The words in the Washington Post kept running through my mind as I traveled by
train from Durham to Washington on the evening of June 15 to reach the capital
in time for the scheduled appearance before the Senate Committee on Forcign Relations
at 10:30 the next morning. After a hurried breakfast I went to the Department of
State to report to the Senate liaison officer who was to brief me on the Committee
hearing. As I got out of the taxi at the diplomatic entrance, I noticed that it
was 9:30. I also became aware that I was apprehensive for the first time since
I had become involved in this affair. I suppose that the Washington Post editorial
had not contributed to my composure.
At the Department of State I was introduced to two other appointees who were to
appear before the Committee. After we had exchanged the usual greetings, the briefing
officer outlined the order of the day. I was then taken aside and asked about what
I would do if the question were raised about “second-class citizenship.” I
replied that anybody who was fool enough to ask me such a question should be prepared
for me to tell him where to go. I went on to say that if an A.B. and a Phi Beta
Kappa key from Rutgers, an M.A. and Ph.D. with honors from the University of Pennsylvania,
and a Certificat Avancé from the Sorbonne constituted the mark of a second-class
citizen, then the Senate Committee would very well have to live with it. My anger
at this point completely dispelled the apprehension I had felt.

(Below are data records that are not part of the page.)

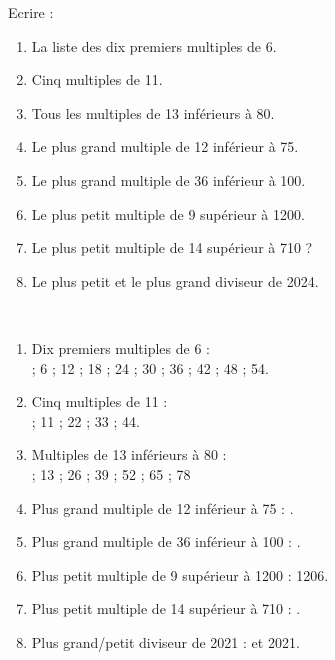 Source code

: \begin{exercice*}
    Ecrire :
    \begin{enumerate}
       \item La liste des dix premiers multiples de 6.
       \item Cinq multiples de 11.
       \item Tous les multiples de 13 inférieurs à 80.
       \item Le plus grand multiple de 12 inférieur à 75.
       \item Le plus grand multiple de 36 inférieur à 100.
       \item Le plus petit multiple de 9 supérieur à \num{1 200}.
       \item Le plus petit multiple de 14 supérieur à 710 ?
       \item Le plus petit et le plus grand diviseur de \num{2 024}.
    \end{enumerate}
\end{exercice*}
\begin{corrige}
    \phantom{rrr}\\
    \begin{changemargin}{-5mm}{-5mm}
        \begin{enumerate}
        \item Dix premiers multiples de 6 : \\
            { ; 6 ; 12 ; 18 ; 24 ; 30 ; 36 ; 42 ; 48 ; 54}.
        \item Cinq multiples de 11 : \\
            { ; 11 ; 22 ; 33 ; 44}.
        \item Multiples de 13 inférieurs à 80 : \\
            { ; 13 ; 26 ; 39 ; 52 ; 65 ; 78}
        \item Plus grand multiple de 12 inférieur à 75 : {}.
        \item Plus grand multiple de 36 inférieur à 100 : {}.
        \item Plus petit multiple de 9 supérieur à \num{1 200} : {\red \num{1 206}}.
        \item Plus petit multiple de 14 supérieur à 710 : {}.
        \item Plus grand/petit diviseur de \num{2 021} : { et \num{2 021}}.
        \end{enumerate}
    \end{changemargin}
\end{corrige} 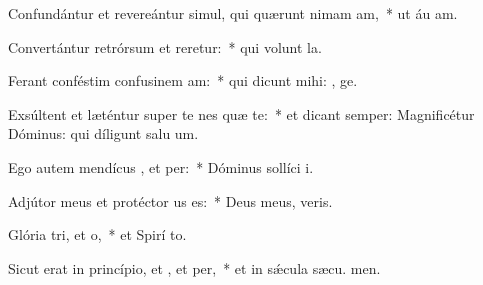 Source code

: \item Confundántur et revereántur simul, qui quærunt nimam am,~* ut áu am.
\item Convertántur retrórsum et reretur:~* qui volunt  la.
\item Ferant conféstim confusinem am:~* qui dicunt mihi: , ge.
\item Exsúltent et læténtur super te nes quæ te:~* et dicant semper: Magnificétur Dóminus: qui díligunt salu um.
\item Ego autem mendícus , et per:~* Dóminus sollíci  i.
\item Adjútor meus et protéctor us  es:~* Deus meus,  veris.
\item Glória tri, et o,~* et Spirí to.
\item Sicut erat in princípio, et , et per,~* et in sǽcula sæcu. men.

When I asked why this question was raised, I learned that an “interested” American
citizen from the state of New York had written a letter to a very influential person
in Washington who in turn had passed on the letter to Senator Fulbright, challenging
me because of “second-class citizenship.” Senator Fulbright had had
the decency not to circulate the letter but to turn it over to the Department of
State for an answer. I was then shown the very strong reply sent in response to
this letter and felt quite reassured. No such question was raised by any Senator
during the hearing; the next time I heard about “second-class citizenship” was
after I reached Guinea.
When we entered the hearing room in the new Senate Building, it was already filled
with spectators. Senator Fulbright, Committee chairman, arrived shortly thereafter,
accompanied by Senator Frank J. Lausche (Dem., Ohio), Senator Mike J. Mansfield
(Dem., Montana), Senator Theodore Francis Green (then Dem., Rhode Island). Two
other Senators, members of the Committee, joined the group later, but for the life
of me, I cannot remember who they were.
The two other appointees who were to appear before the Committee were William M.
Rountree, a veteran Foreign Service officer of seventeen years' experience, just
completing a three-year term as Assistant Secretary of State for Near Eastern and
South Asian Affairs, who was scheduled to go as Ambassador to Pakistan; and Dempster
McIntosh, onetime president of Philco International Corporation, Ambassador to
Uruguay Mid to Venezuela, and the first manager of the Development Loan Fund (1957-1959),
who was to be sent as Ambassador to Colombia.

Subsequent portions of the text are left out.